I’m pretty new to this; managed my first 1.5 mile non-stop ride a couple of days ago. I have a similar problem that I find I lead with my left shoulder when I’m getting a bit tired and lose concentration. I’ve tried to analyse why it happens and came to the conclusion that I’m not applying even pedal pressure each side and the body twist compensates.
Gary, thats interresting … what do you do then - concentrate on the same pressure on both sides ? I feel the same leading of one shoulder when I am riding (don´t now what side but I have tryed to sit “anyway in an other way” (don´t now how to write it in englisch) but maybee it is the pressure - I will have a look on this. It is a little confusing at the moment because also the sattle fixation. Every now and then it is getting a little out of the middle.
So maybe one more try - clearly , I have to untwist the sattle. But when I am getting tired - I feel like I have to correct more and more this one-shoulder-in-front-“problem” (it doesn´t hurt in my case) but I begin to twist myself more and more. So maybe it comes from that what Gary sad. Not the same pressure on both sides, but I don´t think so, because I am not getting tired in the legs. (Maybe more in concentration) But I will give it a try.

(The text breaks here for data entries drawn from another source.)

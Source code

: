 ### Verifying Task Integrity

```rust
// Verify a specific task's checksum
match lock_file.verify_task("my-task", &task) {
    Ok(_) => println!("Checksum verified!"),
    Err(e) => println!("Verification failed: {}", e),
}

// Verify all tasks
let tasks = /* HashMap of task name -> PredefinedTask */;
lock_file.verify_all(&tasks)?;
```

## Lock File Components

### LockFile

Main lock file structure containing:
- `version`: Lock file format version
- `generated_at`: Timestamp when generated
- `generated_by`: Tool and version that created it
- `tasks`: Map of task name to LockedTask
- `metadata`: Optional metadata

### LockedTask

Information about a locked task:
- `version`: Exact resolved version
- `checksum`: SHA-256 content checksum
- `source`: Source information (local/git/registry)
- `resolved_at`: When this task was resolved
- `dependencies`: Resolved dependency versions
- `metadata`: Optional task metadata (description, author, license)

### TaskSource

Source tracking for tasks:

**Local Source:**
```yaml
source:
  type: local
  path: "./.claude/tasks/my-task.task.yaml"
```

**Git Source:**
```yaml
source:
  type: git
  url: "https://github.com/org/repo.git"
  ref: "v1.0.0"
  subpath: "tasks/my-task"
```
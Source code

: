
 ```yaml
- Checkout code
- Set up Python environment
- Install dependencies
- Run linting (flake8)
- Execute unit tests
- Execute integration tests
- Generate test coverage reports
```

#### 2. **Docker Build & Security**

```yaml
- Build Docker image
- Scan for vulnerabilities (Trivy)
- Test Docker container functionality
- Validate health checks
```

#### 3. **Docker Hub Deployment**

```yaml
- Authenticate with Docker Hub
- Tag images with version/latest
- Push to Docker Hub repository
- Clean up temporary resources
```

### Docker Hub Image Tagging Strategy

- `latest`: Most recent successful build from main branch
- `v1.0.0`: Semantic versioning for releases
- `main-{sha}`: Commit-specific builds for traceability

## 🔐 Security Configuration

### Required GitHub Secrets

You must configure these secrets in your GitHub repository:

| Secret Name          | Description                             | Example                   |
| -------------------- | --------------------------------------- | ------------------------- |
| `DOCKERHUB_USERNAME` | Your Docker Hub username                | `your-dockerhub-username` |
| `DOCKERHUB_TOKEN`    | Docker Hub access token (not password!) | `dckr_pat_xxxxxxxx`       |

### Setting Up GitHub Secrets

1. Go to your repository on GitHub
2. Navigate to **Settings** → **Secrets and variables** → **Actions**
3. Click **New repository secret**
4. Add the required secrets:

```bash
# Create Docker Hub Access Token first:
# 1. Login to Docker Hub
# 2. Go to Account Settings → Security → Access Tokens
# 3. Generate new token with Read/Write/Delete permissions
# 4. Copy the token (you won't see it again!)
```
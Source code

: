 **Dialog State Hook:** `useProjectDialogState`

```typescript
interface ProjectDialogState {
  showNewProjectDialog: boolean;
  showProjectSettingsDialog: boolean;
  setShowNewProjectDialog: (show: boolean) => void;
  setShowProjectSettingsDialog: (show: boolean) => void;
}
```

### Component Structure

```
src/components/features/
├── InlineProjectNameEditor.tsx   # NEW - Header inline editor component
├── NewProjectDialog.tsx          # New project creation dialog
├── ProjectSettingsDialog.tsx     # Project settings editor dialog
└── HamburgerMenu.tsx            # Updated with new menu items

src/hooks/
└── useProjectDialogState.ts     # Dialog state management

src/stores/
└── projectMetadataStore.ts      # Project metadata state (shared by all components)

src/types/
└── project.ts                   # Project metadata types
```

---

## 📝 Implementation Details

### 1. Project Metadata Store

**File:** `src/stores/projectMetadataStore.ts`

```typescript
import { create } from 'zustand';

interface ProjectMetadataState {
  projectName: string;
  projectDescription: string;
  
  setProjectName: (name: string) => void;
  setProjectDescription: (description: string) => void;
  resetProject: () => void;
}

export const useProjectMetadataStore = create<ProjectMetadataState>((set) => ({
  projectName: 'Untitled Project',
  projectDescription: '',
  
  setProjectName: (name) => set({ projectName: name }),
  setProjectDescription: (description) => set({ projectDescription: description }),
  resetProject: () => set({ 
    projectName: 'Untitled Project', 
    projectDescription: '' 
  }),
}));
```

Does all guys ride with the sattle “exact” in the middle without twist - or DO somepeople twist it because of comfort a little to the left or right …
Stupid question ???
Twisting question - for my new KH on order - do I have to open the clamp for untwisting, or the same way of the normal untwisting (wheel between the legs and twist with the sattle?)
When I start getting the shoulder leading feeling it often feels like the saddle is twisted, but it isn’t.
I’ve been trying to concentrate on lightening the pressure on the pedals and this seems to help. It can sometime happen if I’m trying to compensate for a sloping or cambered path.
Not sure I have the answers but it’s good to discuss these things and hear how others feel about them and maybe how they’ve solved the problem. The better I get the less it’s an issue and keeping more weight in the saddle helps.
Great list. I’ve tried all these (even weighed each nut, compensated for difference by taping a quarter to the left one) and by far, having too much tension in the legs was the main culprit for me. Staying light during pedal up-stroke, staying relaxed, and keeping weight in saddle have eliminated my shoulder-twist problem. Now I can focus on idling…
I find the twisting problem especially when I’m getting tired combined with a camber on the trail and a head-wind.
One thing that is helping for me, interestingly, is to speed up. When I get fatigued I tend to slow down, which I’m learning actually can take more energy and adds to my leaning.
Crazy, I was thinking I was the only one with this problem! lol
I tend to lead with my left shoulder as well when I lose my concentration or for a while after a right turn until I get my proper balance back (I find right turns more difficult than left’s). The fix, for me, is reminding myself to sit on the saddle and to straighten up. Usually if my shoulder’s leading, then I’m leaning forward in the saddle. But if I straighten my back and look ahead using good posture, then me shoulder goes back into place.
Here Here ---- I’m just thrilled to be able to go straight with limited UPD’s and improving distances. This Coker makes me feel young again. We’re going on a two week lake cabin vacation and I’m taking it along. No OCD here.